#9: Rejected from Bolivia – Happy Valentine’s Day
14 Feb 2002
I rang the Bolivian Consulate in Santiago yesterday and spoke to a different official. He announced the verdict in a typically bureaucratic manner: “According to the fax from the Department de Migracions, Ministry of Exterior Affairs dated 21 January 2002, your visa application has been rejected. You are free to put forward another application.”
What a farce! No reasons given for the rejection of my visa application. I had submitted all the documents to the Bolivian Consulate in London in November – bank statements, status proof, air ticket, etc. They had told me it would take 5 to 8 weeks to process. When I reached Santiago in mid-January, they told me they had no news about it.
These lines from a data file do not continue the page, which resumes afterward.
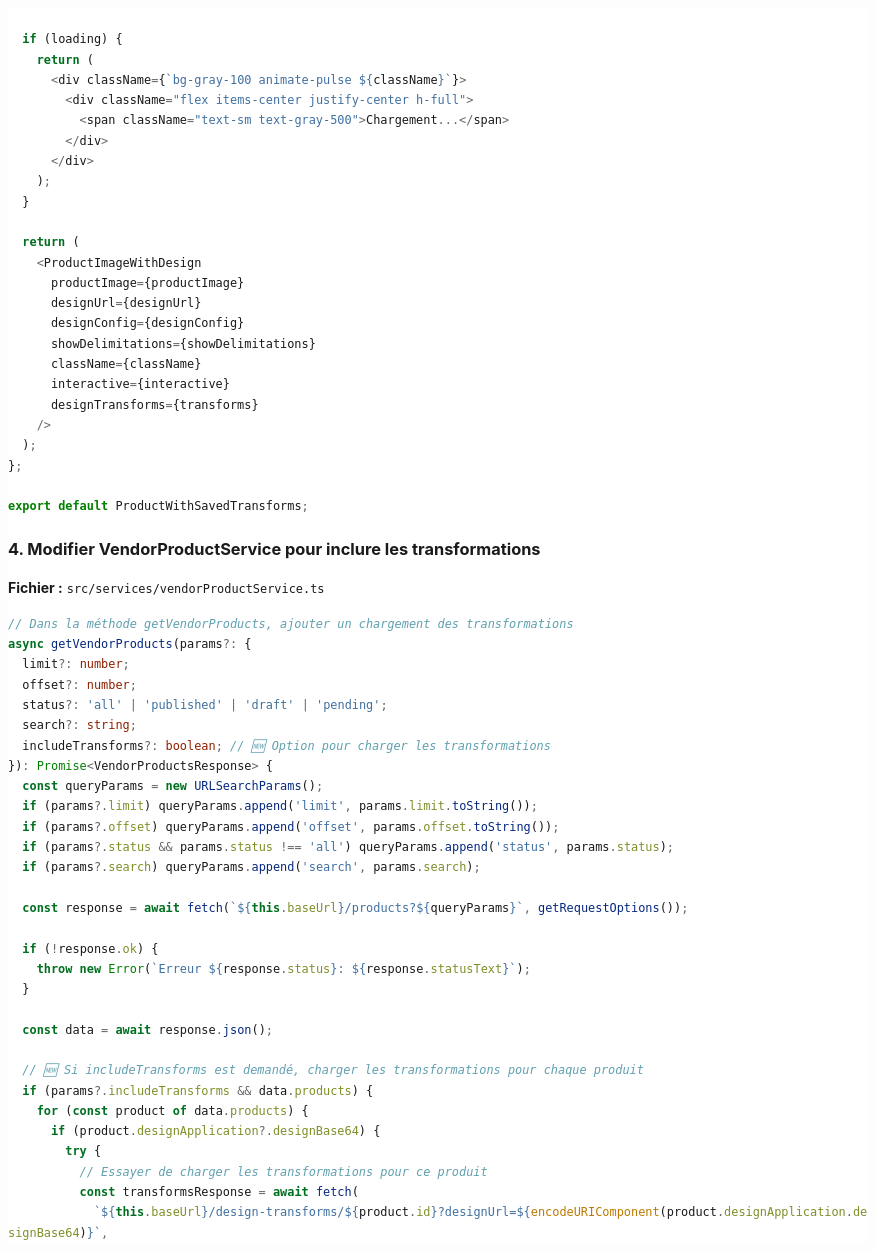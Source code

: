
 ```typescript

  if (loading) {
    return (
      <div className={`bg-gray-100 animate-pulse ${className}`}>
        <div className="flex items-center justify-center h-full">
          <span className="text-sm text-gray-500">Chargement...</span>
        </div>
      </div>
    );
  }

  return (
    <ProductImageWithDesign
      productImage={productImage}
      designUrl={designUrl}
      designConfig={designConfig}
      showDelimitations={showDelimitations}
      className={className}
      interactive={interactive}
      designTransforms={transforms}
    />
  );
};

export default ProductWithSavedTransforms;
```

### 4. Modifier VendorProductService pour inclure les transformations

**Fichier :** `src/services/vendorProductService.ts`

```typescript
// Dans la méthode getVendorProducts, ajouter un chargement des transformations
async getVendorProducts(params?: {
  limit?: number;
  offset?: number;
  status?: 'all' | 'published' | 'draft' | 'pending';
  search?: string;
  includeTransforms?: boolean; // 🆕 Option pour charger les transformations
}): Promise<VendorProductsResponse> {
  const queryParams = new URLSearchParams();
  if (params?.limit) queryParams.append('limit', params.limit.toString());
  if (params?.offset) queryParams.append('offset', params.offset.toString());
  if (params?.status && params.status !== 'all') queryParams.append('status', params.status);
  if (params?.search) queryParams.append('search', params.search);

  const response = await fetch(`${this.baseUrl}/products?${queryParams}`, getRequestOptions());
  
  if (!response.ok) {
    throw new Error(`Erreur ${response.status}: ${response.statusText}`);
  }

  const data = await response.json();

  // 🆕 Si includeTransforms est demandé, charger les transformations pour chaque produit
  if (params?.includeTransforms && data.products) {
    for (const product of data.products) {
      if (product.designApplication?.designBase64) {
        try {
          // Essayer de charger les transformations pour ce produit
          const transformsResponse = await fetch(
            `${this.baseUrl}/design-transforms/${product.id}?designUrl=${encodeURIComponent(product.designApplication.designBase64)}`,
```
I continued to ring them from a number of locations in Chile, including at least 2 phone calls that were made after 21 January 2002, and all I was told was that they were still waiting for the approval. And now after 12 or 13 weeks, they told me about the rejection, with no reasons given!
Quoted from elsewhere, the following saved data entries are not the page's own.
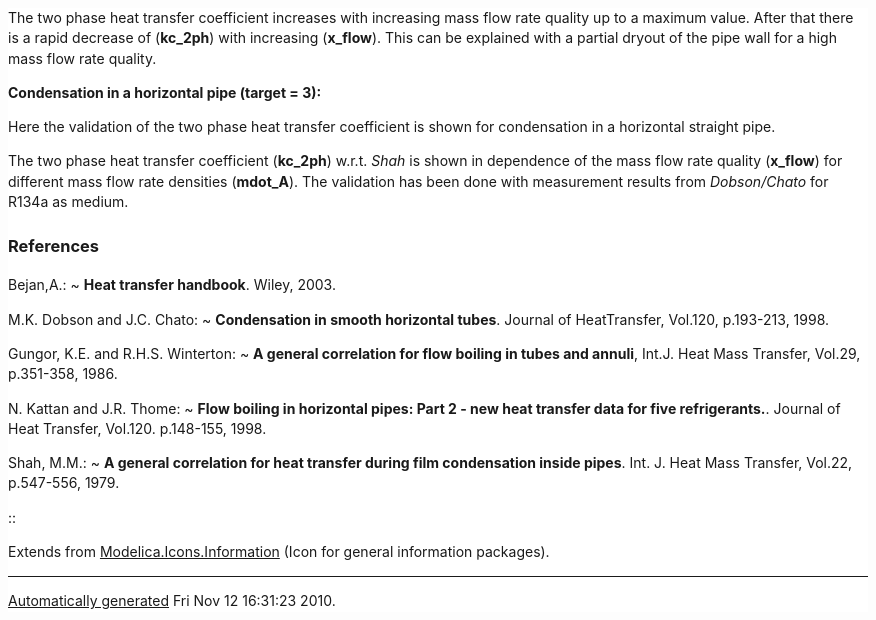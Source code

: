 The two phase heat transfer coefficient increases with increasing mass
flow rate quality up to a maximum value. After that there is a rapid
decrease of (**kc\_2ph**) with increasing (**x\_flow**). This can be
explained with a partial dryout of the pipe wall for a high mass flow
rate quality.

**Condensation in a horizontal pipe (target = 3):**

Here the validation of the two phase heat transfer coefficient is shown
for condensation in a horizontal straight pipe.

The two phase heat transfer coefficient (**kc\_2ph**) w.r.t. *Shah* is
shown in dependence of the mass flow rate quality (**x\_flow**) for
different mass flow rate densities (**mdot\_A**). The validation has
been done with measurement results from *Dobson/Chato* for R134a as
medium.

### References

Bejan,A.:
  ~ **Heat transfer handbook**. Wiley, 2003.

M.K. Dobson and J.C. Chato:
  ~ **Condensation in smooth horizontal tubes**. Journal of
    HeatTransfer, Vol.120, p.193-213, 1998.

Gungor, K.E. and R.H.S. Winterton:
  ~ **A general correlation for flow boiling in tubes and annuli**,
    Int.J. Heat Mass Transfer, Vol.29, p.351-358, 1986.

N. Kattan and J.R. Thome:
  ~ **Flow boiling in horizontal pipes: Part 2 - new heat transfer data
    for five refrigerants.**. Journal of Heat Transfer, Vol.120.
    p.148-155, 1998.

Shah, M.M.:
  ~ **A general correlation for heat transfer during film condensation
    inside pipes**. Int. J. Heat Mass Transfer, Vol.22, p.547-556, 1979.

::

Extends from
[Modelica.Icons.Information](Modelica_Icons.html#Modelica.Icons.Information)
(Icon for general information packages).

* * * * *

[Automatically generated](http://www.3ds.com/) Fri Nov 12 16:31:23 2010.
This is also ridiculous because Singapore (GDP per capita: $25,000) allows Bolivians visa-free entry into Singapore. Singaporeans can enter the United States and the European Union, as well as most developed and developing countries – without a visa. Yet Bolivia (GDP per capita: $1,000), one of the poorest countries in the world, imposes onerous visa conditions on Singaporeans, and even if such conditions are fulfilled, visa applications are often rejected. I am not the only Singaporean suffering from this. I have heard of quite a few others before me whose visas were denied by Bolivia.
Well, if they don’t want my money, I will bring it to other countries.